El hecho de que en las iglesias protestantes el ejercicio de la función pastoral esté desprovisto de un sentido sagrado, ha facilitado, igualmente, la incorporación de la mujer al pastorado, aún a pesar de la fuerte presión en contra que ha ejercido la cultura católica medieval que ha sobrevivido hasta nuestros días. No ejerce el pastor una función “sacerdotal”, ya que la teología protestante se afirma en la doctrina del sacerdocio universal de los creyentes, que es tanto como aseverar que todos los creyentes son sacerdotes, todos tienen la facultad de dirigirse a Dios solicitando el perdón de los pecados y todos tienen el privilegio de proclamar el mensaje y el perdón de Dios a los pecadores; el pastor predica la Palabra, enseña, guía a la grey, pero no tiene facultad para perdonar los pecados, que es función reservada al mismo Dios. Esta concepción está estrechamente ligada al principio de la sola Scriptura. Significa que la Biblia es la suprema autoridad y, por consiguiente, que la Iglesia no puede ser considerada como «principio supremo de legitimidad religiosa»; a diferencia de lo que ocurre en el cristianismo romano y ortodoxo, todos los fieles están autorizados a leer y a interpretar la Biblia. Este fue el principio que llevó a Martín Lutero a hablar de «sacerdocio universal de los creyentes».

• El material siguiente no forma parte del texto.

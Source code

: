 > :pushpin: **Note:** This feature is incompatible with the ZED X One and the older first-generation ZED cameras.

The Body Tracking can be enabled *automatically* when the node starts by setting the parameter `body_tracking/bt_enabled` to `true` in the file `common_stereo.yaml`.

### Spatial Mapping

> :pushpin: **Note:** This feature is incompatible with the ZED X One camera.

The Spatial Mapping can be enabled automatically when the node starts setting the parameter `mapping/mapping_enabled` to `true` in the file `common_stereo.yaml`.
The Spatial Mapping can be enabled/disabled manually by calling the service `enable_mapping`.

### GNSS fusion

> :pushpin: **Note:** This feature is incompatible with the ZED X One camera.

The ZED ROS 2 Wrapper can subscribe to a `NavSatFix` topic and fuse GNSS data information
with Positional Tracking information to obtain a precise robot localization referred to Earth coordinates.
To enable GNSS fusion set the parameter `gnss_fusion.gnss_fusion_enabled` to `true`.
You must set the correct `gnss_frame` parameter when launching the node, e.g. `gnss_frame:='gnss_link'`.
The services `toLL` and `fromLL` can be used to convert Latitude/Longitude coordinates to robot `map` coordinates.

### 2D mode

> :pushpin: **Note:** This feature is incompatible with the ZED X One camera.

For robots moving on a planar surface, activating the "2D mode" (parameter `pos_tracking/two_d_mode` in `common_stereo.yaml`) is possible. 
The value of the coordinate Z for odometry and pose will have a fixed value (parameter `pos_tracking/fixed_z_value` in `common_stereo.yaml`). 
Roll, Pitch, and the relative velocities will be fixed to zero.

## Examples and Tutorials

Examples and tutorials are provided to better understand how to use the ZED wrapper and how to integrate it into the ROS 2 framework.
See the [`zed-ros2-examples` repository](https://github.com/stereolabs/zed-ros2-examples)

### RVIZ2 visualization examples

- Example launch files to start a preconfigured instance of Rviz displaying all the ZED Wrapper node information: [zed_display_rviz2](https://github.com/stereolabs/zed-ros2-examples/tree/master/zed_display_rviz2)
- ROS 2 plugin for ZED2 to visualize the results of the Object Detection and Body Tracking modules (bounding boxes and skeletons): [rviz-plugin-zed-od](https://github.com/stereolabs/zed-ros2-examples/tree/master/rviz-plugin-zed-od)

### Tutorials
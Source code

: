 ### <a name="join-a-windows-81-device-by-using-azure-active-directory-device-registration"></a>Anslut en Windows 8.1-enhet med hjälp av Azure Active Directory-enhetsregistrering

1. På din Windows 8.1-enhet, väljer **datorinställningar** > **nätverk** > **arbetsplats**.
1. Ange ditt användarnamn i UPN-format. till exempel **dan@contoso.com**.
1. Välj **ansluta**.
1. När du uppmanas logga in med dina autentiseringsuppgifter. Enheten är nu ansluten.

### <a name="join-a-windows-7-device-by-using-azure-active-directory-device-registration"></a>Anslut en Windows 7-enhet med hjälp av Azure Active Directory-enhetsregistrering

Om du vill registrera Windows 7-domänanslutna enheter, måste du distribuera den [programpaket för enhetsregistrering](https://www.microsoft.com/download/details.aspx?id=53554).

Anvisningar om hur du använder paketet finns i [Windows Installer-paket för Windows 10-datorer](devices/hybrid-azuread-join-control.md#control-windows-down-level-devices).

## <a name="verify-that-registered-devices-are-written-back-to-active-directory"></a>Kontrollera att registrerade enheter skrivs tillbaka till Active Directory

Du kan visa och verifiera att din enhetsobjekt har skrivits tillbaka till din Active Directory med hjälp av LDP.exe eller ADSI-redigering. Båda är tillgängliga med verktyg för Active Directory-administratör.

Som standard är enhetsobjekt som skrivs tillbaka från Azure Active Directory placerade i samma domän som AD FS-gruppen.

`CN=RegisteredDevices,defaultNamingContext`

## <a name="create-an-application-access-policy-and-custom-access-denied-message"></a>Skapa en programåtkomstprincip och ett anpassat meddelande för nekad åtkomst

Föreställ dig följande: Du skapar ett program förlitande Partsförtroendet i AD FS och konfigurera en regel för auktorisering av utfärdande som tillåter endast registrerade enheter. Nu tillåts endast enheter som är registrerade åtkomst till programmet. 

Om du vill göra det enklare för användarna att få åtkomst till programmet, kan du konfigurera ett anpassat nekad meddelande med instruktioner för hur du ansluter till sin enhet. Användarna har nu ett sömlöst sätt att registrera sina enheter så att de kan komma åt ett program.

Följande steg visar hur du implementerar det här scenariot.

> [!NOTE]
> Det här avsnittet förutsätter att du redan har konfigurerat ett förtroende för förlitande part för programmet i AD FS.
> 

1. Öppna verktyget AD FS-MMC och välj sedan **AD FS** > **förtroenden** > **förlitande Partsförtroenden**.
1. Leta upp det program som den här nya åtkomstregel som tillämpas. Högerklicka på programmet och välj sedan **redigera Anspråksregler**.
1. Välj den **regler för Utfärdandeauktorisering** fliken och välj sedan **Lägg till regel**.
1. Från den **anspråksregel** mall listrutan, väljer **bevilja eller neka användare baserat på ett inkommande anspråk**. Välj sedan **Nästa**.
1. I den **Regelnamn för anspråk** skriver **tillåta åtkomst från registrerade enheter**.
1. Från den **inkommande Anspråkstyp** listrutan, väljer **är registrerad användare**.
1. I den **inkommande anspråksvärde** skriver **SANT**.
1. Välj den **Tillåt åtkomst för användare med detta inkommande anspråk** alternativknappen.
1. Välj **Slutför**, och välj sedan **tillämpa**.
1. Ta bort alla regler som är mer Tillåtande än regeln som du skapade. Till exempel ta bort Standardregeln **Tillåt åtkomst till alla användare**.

La teología de la sola Scriptura por una parte, y la del sacerdocio universal de los creyentes, por otra, debería haber abierto a las mujeres la posibilidad de ser pastoras desde un principio pero, como ya se ha dicho, esta posibilidad no fue un hecho hasta bien entrado el siglo XX. Esto es debido, por una parte, a que los protestantes, al igual que los católicos, han asumido la imagen de la mujer proyectada por San Pablo en algunos de sus textos ya citados anteriormente: un ser necesariamente sometido al hombre y no apto, por lo tanto, para asumir funciones de autoridad. Un papel importante para invertir esta tendencia, que permitió a las mujeres acceder a la función de predicación y, posteriormente, al ejercicio pastoral sin restricciones, se debe al proceso de secularización del mundo contemporáneo. Esta evolución es debida, en buena medida, al desarrollo de las teologías feministas que se han esforzado, desde finales del siglo pasado, por rechazar la visión androcéntrica del cristianismo heredada del pasado y proponer una visión feminista de las Escrituras.
(continuará).
[1] Este texto forma parte del libro Protestantismo y Derechos Humanos, de reciente edición.
[2] Jewett, op. cit.
[3] Ibid., p. 25.
[4] Kart Barth, Kirchliche Dogmatik, III/2, Evangelischer Verlag (Zollikon-Zurich: 1945), p. 353.